··· DATA PROVIDED ···
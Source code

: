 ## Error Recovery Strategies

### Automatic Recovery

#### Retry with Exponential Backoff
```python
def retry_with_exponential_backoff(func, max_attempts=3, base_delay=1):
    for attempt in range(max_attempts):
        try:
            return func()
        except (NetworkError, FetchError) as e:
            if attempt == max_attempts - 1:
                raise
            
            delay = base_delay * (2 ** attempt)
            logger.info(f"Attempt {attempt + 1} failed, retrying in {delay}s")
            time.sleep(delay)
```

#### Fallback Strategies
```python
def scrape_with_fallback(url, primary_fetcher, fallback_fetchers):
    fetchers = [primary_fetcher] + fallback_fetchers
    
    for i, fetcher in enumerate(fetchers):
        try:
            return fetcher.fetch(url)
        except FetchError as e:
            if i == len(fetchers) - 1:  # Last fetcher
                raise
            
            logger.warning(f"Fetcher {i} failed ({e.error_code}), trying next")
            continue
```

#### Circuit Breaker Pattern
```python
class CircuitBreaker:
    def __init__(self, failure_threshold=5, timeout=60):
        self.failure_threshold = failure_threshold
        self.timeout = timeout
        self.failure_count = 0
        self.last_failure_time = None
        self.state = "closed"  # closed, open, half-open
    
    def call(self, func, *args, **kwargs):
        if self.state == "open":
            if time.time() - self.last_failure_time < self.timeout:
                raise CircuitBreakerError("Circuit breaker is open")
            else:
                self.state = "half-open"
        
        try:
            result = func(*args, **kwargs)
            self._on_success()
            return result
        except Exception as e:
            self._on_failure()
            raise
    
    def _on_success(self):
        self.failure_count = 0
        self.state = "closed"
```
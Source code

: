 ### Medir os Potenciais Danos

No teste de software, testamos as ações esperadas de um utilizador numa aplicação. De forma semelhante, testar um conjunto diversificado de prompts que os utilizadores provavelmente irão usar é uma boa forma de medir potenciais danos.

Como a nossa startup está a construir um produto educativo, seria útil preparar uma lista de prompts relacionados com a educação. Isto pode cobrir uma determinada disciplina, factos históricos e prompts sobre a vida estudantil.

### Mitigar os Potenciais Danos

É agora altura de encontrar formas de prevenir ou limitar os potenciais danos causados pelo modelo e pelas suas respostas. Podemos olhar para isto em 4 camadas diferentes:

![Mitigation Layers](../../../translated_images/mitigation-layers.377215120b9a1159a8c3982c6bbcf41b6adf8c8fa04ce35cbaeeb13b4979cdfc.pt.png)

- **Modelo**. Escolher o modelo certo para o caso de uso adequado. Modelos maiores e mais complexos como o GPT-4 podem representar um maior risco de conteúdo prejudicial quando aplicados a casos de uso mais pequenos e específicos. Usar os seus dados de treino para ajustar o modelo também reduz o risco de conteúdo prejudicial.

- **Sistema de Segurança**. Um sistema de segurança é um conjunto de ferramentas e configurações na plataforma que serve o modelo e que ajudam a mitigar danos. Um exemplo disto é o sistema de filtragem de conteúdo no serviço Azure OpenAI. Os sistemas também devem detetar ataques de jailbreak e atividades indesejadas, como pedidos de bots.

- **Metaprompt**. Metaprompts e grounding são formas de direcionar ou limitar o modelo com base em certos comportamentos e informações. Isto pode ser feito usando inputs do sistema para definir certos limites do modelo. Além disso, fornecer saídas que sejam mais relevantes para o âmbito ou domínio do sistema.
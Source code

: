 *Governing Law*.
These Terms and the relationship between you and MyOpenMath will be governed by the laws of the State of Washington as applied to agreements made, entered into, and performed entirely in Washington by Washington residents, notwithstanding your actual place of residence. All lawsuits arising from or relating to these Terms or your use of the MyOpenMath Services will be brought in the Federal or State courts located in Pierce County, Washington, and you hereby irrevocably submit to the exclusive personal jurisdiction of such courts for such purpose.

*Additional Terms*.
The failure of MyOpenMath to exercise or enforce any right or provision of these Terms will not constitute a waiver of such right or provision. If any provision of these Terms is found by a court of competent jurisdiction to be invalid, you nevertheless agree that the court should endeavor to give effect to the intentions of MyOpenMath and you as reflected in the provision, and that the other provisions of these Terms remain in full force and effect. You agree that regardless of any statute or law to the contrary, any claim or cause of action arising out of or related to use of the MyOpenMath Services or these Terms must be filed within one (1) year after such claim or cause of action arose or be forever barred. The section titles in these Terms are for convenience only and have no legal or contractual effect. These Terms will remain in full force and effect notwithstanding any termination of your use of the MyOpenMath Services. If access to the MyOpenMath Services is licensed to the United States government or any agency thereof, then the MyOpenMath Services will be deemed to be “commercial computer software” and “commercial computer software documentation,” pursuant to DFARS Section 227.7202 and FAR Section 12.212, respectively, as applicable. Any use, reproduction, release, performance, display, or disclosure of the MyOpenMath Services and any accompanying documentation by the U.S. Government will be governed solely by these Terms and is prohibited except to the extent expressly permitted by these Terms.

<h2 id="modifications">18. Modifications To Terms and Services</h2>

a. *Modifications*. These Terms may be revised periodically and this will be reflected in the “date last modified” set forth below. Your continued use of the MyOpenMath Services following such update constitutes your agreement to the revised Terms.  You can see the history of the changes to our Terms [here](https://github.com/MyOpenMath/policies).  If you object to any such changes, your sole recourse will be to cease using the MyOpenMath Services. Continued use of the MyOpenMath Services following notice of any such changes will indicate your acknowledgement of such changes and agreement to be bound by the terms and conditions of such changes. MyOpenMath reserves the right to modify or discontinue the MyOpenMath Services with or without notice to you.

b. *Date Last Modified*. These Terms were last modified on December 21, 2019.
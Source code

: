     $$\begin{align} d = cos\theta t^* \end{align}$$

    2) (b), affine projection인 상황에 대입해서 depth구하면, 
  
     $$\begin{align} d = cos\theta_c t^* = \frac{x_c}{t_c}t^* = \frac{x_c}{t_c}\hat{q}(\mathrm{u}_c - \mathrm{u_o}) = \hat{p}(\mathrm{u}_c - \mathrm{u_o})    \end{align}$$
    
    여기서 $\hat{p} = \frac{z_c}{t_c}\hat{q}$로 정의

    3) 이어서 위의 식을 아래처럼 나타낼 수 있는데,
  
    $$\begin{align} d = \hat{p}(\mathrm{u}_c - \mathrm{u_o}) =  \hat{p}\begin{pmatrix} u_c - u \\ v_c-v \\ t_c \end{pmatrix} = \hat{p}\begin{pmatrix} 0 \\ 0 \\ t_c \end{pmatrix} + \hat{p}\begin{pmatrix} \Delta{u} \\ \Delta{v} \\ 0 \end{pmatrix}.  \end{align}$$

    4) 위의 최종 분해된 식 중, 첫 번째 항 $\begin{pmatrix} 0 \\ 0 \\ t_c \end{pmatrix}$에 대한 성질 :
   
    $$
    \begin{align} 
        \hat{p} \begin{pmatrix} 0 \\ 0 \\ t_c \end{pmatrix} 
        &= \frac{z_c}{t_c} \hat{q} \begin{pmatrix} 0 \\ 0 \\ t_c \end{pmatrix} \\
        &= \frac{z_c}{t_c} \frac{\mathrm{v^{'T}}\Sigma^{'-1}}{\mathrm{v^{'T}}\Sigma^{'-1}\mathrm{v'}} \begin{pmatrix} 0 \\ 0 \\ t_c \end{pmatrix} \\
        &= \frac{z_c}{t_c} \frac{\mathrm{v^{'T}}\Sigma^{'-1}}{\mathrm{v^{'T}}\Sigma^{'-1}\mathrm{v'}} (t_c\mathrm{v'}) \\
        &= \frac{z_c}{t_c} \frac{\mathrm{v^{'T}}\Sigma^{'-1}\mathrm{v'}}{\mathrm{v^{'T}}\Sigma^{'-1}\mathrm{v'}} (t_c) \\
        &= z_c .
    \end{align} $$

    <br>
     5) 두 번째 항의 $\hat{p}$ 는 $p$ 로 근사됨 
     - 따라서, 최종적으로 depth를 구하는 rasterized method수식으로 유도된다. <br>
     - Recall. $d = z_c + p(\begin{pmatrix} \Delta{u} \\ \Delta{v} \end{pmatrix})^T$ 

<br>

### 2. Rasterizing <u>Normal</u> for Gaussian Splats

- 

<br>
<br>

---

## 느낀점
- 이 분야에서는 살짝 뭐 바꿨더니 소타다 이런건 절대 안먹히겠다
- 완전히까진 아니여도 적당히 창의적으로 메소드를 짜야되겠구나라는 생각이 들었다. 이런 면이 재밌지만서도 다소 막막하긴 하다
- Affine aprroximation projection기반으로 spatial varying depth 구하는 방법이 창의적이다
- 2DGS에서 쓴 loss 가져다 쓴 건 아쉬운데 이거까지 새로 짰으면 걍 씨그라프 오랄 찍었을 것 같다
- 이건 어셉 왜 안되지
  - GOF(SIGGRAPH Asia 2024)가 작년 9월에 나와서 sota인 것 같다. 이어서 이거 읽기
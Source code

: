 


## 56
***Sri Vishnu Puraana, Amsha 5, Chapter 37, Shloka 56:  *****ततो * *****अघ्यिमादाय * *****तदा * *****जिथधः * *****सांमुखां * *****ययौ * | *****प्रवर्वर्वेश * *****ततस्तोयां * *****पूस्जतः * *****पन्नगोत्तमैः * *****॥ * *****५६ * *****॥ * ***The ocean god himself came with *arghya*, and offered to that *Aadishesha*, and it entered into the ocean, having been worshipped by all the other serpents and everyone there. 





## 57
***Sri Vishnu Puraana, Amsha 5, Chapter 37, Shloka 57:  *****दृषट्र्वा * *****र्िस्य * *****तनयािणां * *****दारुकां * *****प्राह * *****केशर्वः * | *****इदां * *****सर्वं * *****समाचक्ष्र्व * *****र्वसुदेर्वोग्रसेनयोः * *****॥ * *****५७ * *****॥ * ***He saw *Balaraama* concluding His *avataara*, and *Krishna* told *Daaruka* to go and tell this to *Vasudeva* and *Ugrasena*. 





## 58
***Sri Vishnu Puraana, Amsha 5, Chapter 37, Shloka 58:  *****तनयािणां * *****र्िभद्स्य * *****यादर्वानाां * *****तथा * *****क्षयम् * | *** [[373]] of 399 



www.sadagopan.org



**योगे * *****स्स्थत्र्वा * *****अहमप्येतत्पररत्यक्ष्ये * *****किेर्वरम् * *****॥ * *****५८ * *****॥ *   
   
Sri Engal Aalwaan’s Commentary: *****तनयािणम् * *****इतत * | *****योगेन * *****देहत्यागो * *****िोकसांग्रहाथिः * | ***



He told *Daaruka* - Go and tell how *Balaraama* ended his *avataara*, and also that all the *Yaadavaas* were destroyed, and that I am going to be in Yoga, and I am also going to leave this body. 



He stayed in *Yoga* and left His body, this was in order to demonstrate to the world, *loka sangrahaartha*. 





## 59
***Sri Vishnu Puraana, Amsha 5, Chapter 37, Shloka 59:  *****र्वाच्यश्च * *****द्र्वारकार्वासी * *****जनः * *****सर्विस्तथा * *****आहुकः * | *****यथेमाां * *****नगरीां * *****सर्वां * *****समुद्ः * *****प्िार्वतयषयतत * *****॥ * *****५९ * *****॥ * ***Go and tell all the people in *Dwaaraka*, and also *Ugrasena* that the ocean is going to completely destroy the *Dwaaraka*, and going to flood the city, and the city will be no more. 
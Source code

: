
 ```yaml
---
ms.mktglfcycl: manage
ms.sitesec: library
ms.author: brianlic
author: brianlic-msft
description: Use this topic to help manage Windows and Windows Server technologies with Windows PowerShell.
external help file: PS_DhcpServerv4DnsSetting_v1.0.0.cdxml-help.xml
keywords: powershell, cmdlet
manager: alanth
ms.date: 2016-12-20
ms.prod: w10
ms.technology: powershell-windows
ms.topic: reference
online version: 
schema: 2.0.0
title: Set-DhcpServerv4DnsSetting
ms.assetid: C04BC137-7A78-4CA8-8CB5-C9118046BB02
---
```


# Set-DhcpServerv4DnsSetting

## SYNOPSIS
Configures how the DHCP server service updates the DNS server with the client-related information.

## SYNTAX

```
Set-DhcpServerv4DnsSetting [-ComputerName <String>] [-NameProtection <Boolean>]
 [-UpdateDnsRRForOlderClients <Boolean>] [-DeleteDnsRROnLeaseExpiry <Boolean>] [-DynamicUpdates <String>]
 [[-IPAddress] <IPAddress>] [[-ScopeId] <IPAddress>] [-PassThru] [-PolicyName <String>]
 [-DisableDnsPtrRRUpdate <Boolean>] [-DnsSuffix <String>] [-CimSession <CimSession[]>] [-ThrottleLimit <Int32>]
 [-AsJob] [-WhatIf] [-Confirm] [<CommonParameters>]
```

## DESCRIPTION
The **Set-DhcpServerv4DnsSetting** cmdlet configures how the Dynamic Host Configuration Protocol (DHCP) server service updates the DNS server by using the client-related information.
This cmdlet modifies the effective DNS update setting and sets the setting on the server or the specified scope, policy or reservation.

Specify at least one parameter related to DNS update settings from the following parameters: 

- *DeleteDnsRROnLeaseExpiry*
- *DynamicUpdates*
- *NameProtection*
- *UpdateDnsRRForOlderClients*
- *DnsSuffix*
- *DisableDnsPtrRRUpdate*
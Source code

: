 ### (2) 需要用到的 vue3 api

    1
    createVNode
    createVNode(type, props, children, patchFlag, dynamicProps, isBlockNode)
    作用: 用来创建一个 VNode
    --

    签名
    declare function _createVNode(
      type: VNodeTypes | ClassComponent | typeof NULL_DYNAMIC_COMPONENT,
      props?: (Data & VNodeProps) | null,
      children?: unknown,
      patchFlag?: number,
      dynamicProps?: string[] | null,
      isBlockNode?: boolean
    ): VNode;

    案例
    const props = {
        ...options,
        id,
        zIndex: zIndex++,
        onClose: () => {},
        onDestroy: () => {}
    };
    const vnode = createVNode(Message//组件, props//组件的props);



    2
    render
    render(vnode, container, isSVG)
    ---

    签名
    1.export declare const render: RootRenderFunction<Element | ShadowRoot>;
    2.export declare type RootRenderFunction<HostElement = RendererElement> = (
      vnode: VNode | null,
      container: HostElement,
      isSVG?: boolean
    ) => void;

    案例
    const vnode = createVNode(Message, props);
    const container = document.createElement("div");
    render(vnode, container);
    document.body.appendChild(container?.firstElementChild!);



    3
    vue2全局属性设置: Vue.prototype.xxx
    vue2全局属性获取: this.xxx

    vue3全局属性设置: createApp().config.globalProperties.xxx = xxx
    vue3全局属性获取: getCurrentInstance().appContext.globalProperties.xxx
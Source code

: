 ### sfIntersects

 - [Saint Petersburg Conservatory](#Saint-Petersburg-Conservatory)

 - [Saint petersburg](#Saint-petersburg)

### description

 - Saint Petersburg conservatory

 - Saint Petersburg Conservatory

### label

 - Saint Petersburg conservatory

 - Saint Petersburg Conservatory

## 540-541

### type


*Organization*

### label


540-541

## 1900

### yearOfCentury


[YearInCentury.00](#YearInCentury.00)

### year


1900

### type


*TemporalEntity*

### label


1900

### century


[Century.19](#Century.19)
···
### ASSIGNMENT
Write out exactly the lines that fall from the line with "### Mitigar os Potenciais Danos" to the line with "- **Sistema de" in the records above, keeping both ends.

### SOLUTION BELOW
### Mitigar os Potenciais Danos

É agora altura de encontrar formas de prevenir ou limitar os potenciais danos causados pelo modelo e pelas suas respostas. Podemos olhar para isto em 4 camadas diferentes:

![Mitigation Layers](../../../translated_images/mitigation-layers.377215120b9a1159a8c3982c6bbcf41b6adf8c8fa04ce35cbaeeb13b4979cdfc.pt.png)

- **Modelo**. Escolher o modelo certo para o caso de uso adequado. Modelos maiores e mais complexos como o GPT-4 podem representar um maior risco de conteúdo prejudicial quando aplicados a casos de uso mais pequenos e específicos. Usar os seus dados de treino para ajustar o modelo também reduz o risco de conteúdo prejudicial.

- **Sistema de Segurança**. Um sistema de segurança é um conjunto de ferramentas e configurações na plataforma que serve o modelo e que ajudam a mitigar danos. Um exemplo disto é o sistema de filtragem de conteúdo no serviço Azure OpenAI. Os sistemas também devem detetar ataques de jailbreak e atividades indesejadas, como pedidos de bots.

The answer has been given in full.